The Atlas doc.haus documentation, bound to its code
108 documents
specs/docxodus-spike.md

The GO decision for the redline stack: docxodus@6.4.0 (a .NET 8 OOXML engine compiled to WASM, ~17.7 MB) runs headless under Bun with 154–223 ms cold start and natively emits w:ins/w:del tracked changes. Establishes the four principles the tools now follow — address edits by text not offsets, plain-vs-tracked is a session setting, two redline producers, WASM hosted from the package. Records the 4-character offset mismatch against mammoth that motivated text re-anchoring, and the rejected fallbacks (docx-redline-js, AGPL SuperDoc).
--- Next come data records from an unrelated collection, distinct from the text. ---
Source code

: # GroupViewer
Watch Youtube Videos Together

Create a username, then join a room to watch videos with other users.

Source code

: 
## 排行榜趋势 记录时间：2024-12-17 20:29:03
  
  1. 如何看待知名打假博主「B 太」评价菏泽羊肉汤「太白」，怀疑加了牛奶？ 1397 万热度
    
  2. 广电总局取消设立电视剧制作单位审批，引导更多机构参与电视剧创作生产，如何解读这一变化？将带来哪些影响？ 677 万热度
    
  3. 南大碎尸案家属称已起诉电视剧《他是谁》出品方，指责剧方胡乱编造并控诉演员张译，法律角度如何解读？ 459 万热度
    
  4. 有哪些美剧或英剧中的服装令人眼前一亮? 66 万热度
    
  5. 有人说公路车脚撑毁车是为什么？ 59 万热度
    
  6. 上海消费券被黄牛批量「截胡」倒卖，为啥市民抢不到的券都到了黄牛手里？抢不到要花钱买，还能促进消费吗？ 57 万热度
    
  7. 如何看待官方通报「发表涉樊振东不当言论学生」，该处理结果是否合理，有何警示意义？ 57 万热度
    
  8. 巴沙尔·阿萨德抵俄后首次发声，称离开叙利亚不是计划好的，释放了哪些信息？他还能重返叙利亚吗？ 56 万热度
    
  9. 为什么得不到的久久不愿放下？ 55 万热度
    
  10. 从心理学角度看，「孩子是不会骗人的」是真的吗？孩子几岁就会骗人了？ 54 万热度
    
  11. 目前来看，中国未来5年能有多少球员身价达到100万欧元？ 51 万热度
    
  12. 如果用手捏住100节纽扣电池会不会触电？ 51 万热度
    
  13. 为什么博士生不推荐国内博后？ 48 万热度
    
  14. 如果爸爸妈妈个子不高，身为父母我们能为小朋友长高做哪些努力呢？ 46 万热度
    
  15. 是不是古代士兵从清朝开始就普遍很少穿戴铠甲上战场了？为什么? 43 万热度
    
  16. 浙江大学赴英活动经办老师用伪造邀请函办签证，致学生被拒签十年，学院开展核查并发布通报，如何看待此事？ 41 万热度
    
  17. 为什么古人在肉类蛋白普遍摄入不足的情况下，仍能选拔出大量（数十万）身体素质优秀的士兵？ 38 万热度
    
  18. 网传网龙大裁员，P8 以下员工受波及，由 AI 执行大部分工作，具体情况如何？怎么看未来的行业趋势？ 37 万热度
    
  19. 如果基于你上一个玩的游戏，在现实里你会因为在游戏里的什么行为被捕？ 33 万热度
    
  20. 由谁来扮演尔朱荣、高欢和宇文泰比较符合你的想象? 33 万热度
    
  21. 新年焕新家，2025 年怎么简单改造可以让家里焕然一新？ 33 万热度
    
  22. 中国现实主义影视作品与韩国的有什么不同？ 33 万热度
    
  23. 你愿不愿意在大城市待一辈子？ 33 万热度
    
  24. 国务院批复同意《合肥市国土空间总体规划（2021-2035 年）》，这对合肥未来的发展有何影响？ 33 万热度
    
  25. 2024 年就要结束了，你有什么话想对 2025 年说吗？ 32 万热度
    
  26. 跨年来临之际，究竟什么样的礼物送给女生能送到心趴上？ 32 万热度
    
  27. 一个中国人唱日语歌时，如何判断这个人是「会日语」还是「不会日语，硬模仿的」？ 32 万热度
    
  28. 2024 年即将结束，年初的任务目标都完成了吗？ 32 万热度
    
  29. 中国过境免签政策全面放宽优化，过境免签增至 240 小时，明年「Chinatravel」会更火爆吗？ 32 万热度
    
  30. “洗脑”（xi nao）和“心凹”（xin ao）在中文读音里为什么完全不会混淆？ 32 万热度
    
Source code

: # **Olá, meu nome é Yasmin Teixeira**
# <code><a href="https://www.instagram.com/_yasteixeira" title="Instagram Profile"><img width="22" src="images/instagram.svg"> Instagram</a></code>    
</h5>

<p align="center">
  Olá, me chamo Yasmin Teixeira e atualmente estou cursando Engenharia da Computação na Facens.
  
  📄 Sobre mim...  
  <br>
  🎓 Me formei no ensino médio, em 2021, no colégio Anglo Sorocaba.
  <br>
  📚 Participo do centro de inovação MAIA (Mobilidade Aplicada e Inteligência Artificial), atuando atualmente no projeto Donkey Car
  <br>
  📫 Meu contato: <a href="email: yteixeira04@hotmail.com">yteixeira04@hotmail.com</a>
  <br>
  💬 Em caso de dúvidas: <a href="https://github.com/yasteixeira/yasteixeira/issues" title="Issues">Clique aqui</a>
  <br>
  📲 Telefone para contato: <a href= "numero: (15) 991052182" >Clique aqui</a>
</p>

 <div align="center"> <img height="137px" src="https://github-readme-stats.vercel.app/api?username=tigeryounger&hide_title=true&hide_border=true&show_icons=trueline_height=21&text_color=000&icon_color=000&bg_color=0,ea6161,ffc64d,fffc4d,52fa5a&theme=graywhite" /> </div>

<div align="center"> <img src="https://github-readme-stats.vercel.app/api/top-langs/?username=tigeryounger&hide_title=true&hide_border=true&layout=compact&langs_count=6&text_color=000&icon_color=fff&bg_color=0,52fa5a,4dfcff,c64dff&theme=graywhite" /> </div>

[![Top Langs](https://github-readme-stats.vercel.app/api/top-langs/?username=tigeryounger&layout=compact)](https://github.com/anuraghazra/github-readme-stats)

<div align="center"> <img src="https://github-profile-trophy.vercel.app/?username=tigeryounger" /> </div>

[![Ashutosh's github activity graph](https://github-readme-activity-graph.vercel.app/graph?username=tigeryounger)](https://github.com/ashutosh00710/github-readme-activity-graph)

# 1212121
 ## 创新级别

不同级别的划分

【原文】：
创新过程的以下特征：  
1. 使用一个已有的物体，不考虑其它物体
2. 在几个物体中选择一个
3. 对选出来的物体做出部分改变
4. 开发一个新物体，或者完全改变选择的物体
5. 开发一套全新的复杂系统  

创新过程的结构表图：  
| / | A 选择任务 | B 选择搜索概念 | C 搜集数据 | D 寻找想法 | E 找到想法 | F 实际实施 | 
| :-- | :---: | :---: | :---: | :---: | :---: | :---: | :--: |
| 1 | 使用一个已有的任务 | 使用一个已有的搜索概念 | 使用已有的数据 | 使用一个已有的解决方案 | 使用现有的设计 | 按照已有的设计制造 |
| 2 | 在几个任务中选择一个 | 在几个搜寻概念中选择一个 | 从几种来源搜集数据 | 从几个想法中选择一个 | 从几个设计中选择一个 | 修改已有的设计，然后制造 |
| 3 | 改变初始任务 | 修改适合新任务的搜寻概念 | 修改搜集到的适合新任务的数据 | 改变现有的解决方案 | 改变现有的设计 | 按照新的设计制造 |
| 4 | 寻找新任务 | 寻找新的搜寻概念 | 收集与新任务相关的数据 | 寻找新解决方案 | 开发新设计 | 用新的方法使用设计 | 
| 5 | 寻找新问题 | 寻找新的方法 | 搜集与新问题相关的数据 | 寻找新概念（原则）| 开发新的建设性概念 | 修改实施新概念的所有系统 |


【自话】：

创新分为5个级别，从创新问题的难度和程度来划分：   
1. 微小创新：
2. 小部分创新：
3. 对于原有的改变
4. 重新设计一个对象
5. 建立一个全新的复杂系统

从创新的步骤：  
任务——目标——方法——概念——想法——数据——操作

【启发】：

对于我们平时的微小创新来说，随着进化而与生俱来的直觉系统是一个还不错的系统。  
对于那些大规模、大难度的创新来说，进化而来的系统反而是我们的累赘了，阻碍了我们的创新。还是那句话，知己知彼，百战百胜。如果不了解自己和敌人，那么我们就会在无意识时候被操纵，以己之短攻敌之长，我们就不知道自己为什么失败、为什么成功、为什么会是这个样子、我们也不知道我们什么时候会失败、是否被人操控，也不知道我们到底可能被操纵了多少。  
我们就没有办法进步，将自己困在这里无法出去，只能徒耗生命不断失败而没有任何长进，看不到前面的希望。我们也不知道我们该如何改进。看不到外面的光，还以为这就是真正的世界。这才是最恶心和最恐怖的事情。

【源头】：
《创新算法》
Touching the redline/tracked-changes/word-integration tools or wondering why edits are text-anchored.

Spike #1 — Docxodus under Bun + offset alignment

Decision: GO. Docxodus is validated as the DOCX engine for the redline track (#2 word-integration, #3 tracked-changes, #4 redline, #5 viewer). Replaces the FUTURE.md §Retrieval/Custom-tools validation gate.

Backed by scratch scripts in specs/docxodus-spike/ (make-sample.mjs, spike.mjs, spike2.mjs), run under Bun 1.3.14 against docxodus@6.4.0.

What was tested

docxodus@6.4.0 ships a .NET 8 (dotnet.js) OOXML engine compiled to WASM (DocumentFormat.OpenXml), self-contained (no npm deps), ~17.7 MB unpacked.

Question Answer
Loads headless under Bun (not just browser)? Yes. initialize(wasmBasePath) succeeds; cold start 154–223 ms; getVersion() → { dotnetVersion: "8.0.27", platform: "browser-wasm" }. The MONO_WASM: Error loading symbol file line is a non-fatal symbols warning.
Native w:ins/w:del that open in Word? Yes. A session opened with { trackedChanges, revisionAuthor } emits valid w:ins/w:del on replaceText (edited.docx: w:ins=1 w:del=1). compareDocuments(original, modified) produces the same independently.
Edit targetable to a precise location → tracked change? Yes, via anchors, not global offsets. findByText / findAllByText / grep return a stable block anchor id (e.g. p:body:<unid>); replaceTextRange(anchorId, find, replace) / replaceText then mutate that block.
Do Docxodus offsets align with our citation offsets? No, and we don't need them to. Our citations index mammoth.extractRawText() plaintext (UTF-16, \n\n between paragraphs); Docxodus offsets index its own markdown projection. On the sample they differ by 4 (searchTextOffsets start 224 vs mammoth 228). Bridge by re-anchoring on the cited text (we already store each chunk's text), not by mapping offsets. Zero mapping cost.

Architectural consequences for #2–#5

  • Address edits by text, not offsets. Take a citation's stored text, call findByText/findAllByText/grep to get the anchor, then edit. No offset-unit translation between mammoth and Docxodus.
  • Plain vs tracked is one setting. Session {} → plain edit (plain.docx: w:ins=0 w:del=0). Session { trackedChanges, revisionAuthor } → tracked. #2 uses plain; #3 uses tracked.
  • Two redline producers: in-session tracked edits, or compareDocuments of two whole docs. #4 can use either.
  • WASM hosting: the runtime lives at docxodus/dist/wasm/; resolve it from node_modules and pass to initialize() — no separate hosting needed server-side.

Fallback (unused)

Not needed. Had it been no-go: docx-redline-js (MIT, text-match targeting only; not on npm). SuperDoc rejected — AGPLv3, incompatible with distribution.